----- Data provided -----
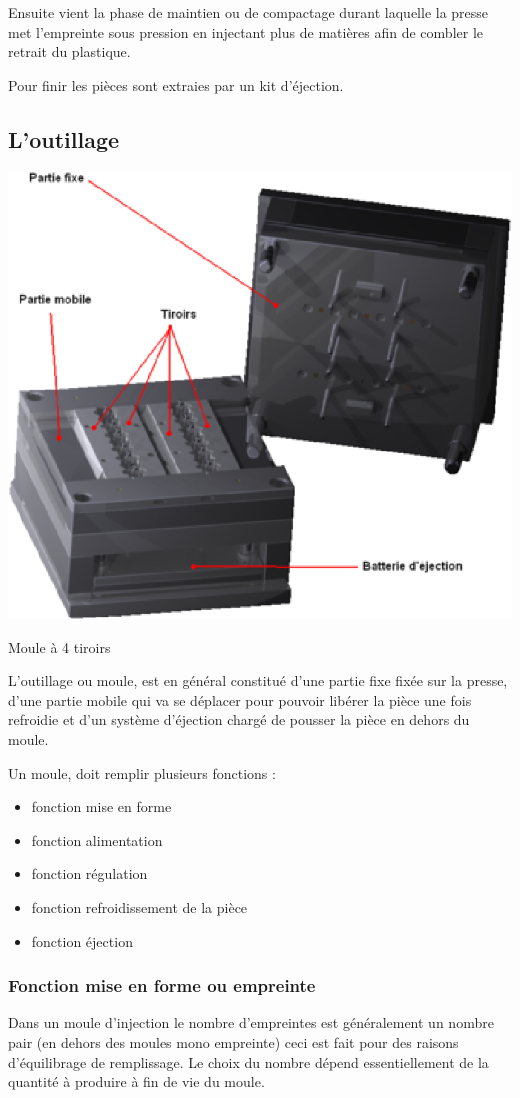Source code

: \documentclass[11pt,oneside]{article}
\begin{document}
Ensuite vient la phase de maintien ou de compactage durant laquelle la
presse met l'empreinte sous pression en injectant plus de matières afin
de combler le retrait du plastique. 

Pour finir les pièces sont extraies par un kit d'éjection. 

        \subsection{L'outillage}

     
\begin{multicols}{2}
 
\begin{center}
 \includegraphics[width=.35\textwidth]{png/moule_inject}

Moule à 4 tiroirs 
\end{center}


    L'outillage ou moule, est en général constitué d'une partie fixe fixée sur
la presse, d'une  partie  mobile  qui  va  se  déplacer  pour  pouvoir  libérer 
la  pièce  une fois  refroidie  et  d'un 
système d'éjection chargé de pousser la pièce en dehors du moule. 

Un  moule,  doit remplir  plusieurs fonctions : 
\begin{itemize}
 \item fonction mise en forme 
\item fonction alimentation 
\item fonction régulation 
\item fonction refroidissement de la pièce 
\item fonction éjection 
\end{itemize}
\end{multicols} 
 
           
        \subsubsection{Fonction mise en forme ou empreinte}
        Dans un moule d'injection le nombre d'empreintes est généralement un
nombre pair 
(en  dehors  des  moules  mono  empreinte)  ceci  est  fait  pour  des  raisons 
d'équilibrage  de 
remplissage. 
        Le choix du nombre dépend essentiellement de la quantité à produire à
fin de vie du 
moule. 
        
\end{document}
-----
What you are asked to do
Search the entries for the word "partie" and gather every line where it appears.

Response to the task
    L'outillage ou moule, est en général constitué d'une partie fixe fixée sur
la presse, d'une  partie  mobile  qui  va  se  déplacer  pour  pouvoir  libérer 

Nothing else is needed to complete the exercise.